*ASSIGNED TASK:* Should a line in the entries below contain "mmbiz", return that line.

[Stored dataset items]
═══
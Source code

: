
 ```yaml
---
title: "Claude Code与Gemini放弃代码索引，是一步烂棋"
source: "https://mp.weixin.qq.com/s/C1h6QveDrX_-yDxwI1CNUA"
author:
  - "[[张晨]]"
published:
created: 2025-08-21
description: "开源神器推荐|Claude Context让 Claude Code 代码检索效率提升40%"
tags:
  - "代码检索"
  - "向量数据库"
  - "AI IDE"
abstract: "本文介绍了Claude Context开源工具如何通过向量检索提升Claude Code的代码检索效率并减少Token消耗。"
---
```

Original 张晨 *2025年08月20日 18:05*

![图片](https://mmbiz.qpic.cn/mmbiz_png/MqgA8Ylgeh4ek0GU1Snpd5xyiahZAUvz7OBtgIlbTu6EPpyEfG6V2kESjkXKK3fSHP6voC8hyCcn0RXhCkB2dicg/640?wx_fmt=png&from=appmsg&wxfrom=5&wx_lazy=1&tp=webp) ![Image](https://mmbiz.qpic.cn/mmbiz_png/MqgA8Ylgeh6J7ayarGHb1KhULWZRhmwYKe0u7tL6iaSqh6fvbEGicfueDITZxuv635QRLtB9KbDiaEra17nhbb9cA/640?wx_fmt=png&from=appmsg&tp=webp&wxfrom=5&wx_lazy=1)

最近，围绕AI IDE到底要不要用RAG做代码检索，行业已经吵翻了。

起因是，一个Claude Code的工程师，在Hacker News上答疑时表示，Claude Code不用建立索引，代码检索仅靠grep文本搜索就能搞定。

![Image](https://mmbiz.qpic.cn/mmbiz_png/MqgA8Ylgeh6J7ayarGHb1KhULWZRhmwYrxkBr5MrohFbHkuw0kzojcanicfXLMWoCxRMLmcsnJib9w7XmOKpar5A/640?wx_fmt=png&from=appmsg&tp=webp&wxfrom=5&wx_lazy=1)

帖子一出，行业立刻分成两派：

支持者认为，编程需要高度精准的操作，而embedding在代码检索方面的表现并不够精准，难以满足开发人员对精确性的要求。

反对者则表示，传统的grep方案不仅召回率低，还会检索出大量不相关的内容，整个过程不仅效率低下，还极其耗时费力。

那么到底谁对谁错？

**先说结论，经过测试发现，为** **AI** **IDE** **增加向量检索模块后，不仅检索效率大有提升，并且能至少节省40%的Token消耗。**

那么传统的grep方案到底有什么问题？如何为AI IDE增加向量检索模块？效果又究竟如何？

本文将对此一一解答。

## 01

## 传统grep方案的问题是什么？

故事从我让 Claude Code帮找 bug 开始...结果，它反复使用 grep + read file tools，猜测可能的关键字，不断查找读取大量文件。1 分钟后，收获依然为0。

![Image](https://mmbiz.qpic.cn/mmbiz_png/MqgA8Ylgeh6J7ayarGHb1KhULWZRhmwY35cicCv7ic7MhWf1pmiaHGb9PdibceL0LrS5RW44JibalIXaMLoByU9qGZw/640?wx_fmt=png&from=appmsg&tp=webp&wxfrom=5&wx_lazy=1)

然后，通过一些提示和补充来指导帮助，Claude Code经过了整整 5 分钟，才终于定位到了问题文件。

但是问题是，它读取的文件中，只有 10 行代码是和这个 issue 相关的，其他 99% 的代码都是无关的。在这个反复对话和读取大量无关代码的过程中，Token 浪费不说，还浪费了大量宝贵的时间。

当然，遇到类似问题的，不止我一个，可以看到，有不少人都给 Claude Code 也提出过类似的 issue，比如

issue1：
═══
*EXERCISE RESULT:*
![图片](https://mmbiz.qpic.cn/mmbiz_png/MqgA8Ylgeh4ek0GU1Snpd5xyiahZAUvz7OBtgIlbTu6EPpyEfG6V2kESjkXKK3fSHP6voC8hyCcn0RXhCkB2dicg/640?wx_fmt=png&from=appmsg&wxfrom=5&wx_lazy=1&tp=webp) ![Image](https://mmbiz.qpic.cn/mmbiz_png/MqgA8Ylgeh6J7ayarGHb1KhULWZRhmwYKe0u7tL6iaSqh6fvbEGicfueDITZxuv635QRLtB9KbDiaEra17nhbb9cA/640?wx_fmt=png&from=appmsg&tp=webp&wxfrom=5&wx_lazy=1)
![Image](https://mmbiz.qpic.cn/mmbiz_png/MqgA8Ylgeh6J7ayarGHb1KhULWZRhmwYrxkBr5MrohFbHkuw0kzojcanicfXLMWoCxRMLmcsnJib9w7XmOKpar5A/640?wx_fmt=png&from=appmsg&tp=webp&wxfrom=5&wx_lazy=1)
![Image](https://mmbiz.qpic.cn/mmbiz_png/MqgA8Ylgeh6J7ayarGHb1KhULWZRhmwY35cicCv7ic7MhWf1pmiaHGb9PdibceL0LrS5RW44JibalIXaMLoByU9qGZw/640?wx_fmt=png&from=appmsg&tp=webp&wxfrom=5&wx_lazy=1)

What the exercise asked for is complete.